Religious Leaders Respond to Noah: Moving and Inspiring

Posted on March 21, 2014 at 5:43 pm

Christian leaders are responding warmly to “Noah,” starring Russell Crowe.  I have not seen the film yet, but was moved by the response of my friend Rebecca Cusey, who has, unlike many of the people who have been complaining about it.  She writes:

I was never bored in this film. I was never embarrassed because it became too corny or trite or simplistic or unprofessional. Both those happen in Christian subculture movies. But this isn’t a Christian subculture movie. It’s a mainstream movie with deep theological themes.

It is just a good movie, a good movie made for everyone, that happens to be based on a Bible story….

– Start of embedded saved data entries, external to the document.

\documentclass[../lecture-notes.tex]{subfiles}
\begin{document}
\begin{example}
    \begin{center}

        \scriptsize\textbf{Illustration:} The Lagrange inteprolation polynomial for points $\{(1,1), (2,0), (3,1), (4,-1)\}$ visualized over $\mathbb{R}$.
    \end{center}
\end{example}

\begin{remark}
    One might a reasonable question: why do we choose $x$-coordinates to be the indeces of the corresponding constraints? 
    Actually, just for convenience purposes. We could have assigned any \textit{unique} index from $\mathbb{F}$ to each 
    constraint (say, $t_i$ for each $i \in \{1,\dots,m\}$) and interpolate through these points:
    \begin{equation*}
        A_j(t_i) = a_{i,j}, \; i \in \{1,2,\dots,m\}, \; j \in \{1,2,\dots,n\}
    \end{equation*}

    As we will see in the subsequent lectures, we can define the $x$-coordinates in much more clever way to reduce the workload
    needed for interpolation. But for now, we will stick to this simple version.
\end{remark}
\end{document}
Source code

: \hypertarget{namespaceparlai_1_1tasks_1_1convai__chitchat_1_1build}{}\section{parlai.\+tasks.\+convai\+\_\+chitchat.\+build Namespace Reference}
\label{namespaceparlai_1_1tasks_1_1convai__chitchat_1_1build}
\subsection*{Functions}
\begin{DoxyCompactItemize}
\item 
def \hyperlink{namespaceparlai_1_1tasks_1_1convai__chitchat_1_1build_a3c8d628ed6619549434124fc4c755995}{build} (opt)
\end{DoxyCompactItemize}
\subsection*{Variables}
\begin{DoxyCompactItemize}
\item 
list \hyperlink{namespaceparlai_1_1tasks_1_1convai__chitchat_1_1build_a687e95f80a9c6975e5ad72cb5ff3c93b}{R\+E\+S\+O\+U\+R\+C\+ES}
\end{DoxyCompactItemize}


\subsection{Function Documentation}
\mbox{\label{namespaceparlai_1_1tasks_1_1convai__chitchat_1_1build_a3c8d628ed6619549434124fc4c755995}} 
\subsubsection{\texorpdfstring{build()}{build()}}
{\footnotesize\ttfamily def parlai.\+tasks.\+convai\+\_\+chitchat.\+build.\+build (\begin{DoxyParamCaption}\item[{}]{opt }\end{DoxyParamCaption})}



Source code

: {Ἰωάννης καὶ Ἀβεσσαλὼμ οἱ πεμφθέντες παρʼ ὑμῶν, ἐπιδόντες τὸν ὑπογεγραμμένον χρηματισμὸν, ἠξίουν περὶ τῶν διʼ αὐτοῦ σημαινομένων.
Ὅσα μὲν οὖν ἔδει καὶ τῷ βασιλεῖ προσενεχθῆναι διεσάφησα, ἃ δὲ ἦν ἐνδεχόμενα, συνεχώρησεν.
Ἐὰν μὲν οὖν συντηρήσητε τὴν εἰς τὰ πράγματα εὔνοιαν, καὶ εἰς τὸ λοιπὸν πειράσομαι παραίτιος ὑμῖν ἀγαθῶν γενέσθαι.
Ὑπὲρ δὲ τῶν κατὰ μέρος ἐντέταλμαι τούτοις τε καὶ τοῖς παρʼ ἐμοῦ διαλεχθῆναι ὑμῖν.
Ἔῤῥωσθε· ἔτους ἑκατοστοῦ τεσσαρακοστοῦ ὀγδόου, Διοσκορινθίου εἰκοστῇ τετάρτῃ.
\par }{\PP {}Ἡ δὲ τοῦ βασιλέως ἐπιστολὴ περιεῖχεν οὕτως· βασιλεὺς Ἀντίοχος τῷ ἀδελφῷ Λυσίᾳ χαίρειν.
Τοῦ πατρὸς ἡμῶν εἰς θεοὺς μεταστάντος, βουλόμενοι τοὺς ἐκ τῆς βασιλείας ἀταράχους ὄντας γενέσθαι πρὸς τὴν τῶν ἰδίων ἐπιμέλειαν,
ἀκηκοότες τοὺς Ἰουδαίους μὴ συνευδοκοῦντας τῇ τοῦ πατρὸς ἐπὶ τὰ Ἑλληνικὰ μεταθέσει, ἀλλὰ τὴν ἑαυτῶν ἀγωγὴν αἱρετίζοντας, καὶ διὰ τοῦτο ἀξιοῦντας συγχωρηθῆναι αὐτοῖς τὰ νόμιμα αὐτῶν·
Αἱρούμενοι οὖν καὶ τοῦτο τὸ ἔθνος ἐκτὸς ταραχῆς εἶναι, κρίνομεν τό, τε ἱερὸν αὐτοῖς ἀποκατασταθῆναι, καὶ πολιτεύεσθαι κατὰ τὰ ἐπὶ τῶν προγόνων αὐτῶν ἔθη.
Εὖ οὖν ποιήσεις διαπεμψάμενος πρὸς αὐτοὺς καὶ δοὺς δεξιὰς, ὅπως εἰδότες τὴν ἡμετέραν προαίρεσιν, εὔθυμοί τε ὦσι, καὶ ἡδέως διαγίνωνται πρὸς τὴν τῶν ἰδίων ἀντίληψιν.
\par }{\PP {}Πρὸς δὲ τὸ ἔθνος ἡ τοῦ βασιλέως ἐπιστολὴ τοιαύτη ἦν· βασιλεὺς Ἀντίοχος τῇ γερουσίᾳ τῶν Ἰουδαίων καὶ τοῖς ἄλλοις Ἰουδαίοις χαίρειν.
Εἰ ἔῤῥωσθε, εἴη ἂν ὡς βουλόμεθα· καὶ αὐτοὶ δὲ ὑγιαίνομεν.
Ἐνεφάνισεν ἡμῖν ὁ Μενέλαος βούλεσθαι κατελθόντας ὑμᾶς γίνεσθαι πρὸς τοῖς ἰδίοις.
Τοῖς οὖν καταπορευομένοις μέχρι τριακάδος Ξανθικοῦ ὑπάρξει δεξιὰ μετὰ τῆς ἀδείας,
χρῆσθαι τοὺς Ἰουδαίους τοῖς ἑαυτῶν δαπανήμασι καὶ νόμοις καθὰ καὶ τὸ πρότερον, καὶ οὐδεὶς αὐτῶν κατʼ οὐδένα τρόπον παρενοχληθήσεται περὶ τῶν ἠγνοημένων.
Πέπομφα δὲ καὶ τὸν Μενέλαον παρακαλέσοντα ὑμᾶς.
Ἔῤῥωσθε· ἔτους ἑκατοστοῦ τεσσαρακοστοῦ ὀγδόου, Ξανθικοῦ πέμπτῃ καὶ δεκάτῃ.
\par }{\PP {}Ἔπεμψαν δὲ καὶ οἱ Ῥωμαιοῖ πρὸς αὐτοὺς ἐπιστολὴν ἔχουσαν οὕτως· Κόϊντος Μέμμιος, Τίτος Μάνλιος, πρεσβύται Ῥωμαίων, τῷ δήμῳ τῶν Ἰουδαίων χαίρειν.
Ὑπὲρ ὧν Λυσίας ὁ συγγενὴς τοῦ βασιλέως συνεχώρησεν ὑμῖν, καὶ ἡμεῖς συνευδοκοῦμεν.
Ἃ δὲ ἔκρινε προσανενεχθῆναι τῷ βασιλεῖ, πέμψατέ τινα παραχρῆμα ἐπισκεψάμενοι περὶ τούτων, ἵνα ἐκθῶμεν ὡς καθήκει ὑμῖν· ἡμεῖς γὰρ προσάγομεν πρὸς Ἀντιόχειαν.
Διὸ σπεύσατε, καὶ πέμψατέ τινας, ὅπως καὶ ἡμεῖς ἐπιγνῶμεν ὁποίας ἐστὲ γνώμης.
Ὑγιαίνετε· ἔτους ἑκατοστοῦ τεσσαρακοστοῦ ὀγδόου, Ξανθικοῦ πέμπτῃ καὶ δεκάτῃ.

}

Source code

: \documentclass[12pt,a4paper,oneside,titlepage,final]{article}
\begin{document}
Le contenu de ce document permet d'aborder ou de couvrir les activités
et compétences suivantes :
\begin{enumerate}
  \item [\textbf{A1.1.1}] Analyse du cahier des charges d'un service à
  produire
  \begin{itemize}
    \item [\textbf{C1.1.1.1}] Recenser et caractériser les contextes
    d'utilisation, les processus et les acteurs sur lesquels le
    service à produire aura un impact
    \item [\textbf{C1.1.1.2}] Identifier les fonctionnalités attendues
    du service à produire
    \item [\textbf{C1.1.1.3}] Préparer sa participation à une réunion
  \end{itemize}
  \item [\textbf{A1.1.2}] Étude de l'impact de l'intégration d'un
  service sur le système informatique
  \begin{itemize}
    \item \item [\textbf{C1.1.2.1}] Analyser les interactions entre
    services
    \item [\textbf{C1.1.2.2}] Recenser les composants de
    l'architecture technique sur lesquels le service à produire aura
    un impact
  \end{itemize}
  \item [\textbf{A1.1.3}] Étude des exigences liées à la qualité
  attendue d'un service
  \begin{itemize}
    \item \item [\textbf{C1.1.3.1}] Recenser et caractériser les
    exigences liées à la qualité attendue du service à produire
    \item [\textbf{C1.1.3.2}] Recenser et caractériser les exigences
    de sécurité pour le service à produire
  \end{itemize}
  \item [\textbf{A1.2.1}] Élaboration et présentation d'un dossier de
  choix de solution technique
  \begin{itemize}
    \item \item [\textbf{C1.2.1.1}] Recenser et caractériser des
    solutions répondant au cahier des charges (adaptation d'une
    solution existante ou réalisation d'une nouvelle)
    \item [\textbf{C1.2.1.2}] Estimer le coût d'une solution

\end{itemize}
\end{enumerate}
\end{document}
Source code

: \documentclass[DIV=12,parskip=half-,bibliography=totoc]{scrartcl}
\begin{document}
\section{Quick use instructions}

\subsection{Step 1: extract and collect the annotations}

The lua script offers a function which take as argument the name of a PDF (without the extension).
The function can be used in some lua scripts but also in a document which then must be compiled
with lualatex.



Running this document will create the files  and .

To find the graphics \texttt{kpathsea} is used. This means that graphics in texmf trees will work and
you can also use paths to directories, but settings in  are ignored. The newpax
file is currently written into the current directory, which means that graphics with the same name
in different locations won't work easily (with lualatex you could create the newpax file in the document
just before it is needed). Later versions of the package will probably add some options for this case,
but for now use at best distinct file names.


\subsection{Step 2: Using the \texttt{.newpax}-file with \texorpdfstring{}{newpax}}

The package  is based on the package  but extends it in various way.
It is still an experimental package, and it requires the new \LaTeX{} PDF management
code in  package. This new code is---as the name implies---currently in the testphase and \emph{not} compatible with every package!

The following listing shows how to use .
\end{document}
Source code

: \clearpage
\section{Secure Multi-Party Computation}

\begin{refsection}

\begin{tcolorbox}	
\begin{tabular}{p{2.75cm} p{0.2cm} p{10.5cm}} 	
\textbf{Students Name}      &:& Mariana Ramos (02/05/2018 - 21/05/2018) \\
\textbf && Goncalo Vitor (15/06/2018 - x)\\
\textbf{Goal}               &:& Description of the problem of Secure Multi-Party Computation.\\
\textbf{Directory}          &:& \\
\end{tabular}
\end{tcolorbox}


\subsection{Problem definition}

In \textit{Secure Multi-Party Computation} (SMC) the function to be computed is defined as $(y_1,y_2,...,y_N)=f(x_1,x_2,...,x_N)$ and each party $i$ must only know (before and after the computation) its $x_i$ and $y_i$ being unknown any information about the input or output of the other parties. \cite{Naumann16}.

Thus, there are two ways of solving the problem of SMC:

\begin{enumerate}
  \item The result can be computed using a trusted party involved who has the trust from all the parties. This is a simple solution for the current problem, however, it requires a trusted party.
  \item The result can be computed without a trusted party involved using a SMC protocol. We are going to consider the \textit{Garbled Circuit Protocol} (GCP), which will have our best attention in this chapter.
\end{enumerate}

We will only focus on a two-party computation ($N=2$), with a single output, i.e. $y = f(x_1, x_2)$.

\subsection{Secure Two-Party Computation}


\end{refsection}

The film differs from religious movies we all know in that the viewer doesn’t feel browbeaten at the end, forced to either accept or reject some theological point of contention. Rather, it opens questions and lets them linger. For all its talk of Creator, creation, and sin, it never preaches.

Ultimately, the movie explores hope versus despair, mercy in tension with justice, second beginnings. It is dark, but the darkness makes the clearing skies all the more lovely. It is a work of art and one that I recommend seeing, for believers and nonbelievers alike.

This is just what I was hoping for, a movie that begins a conversation that will open hearts to a deeper connection to the divine.  I’ll report back when I see the film.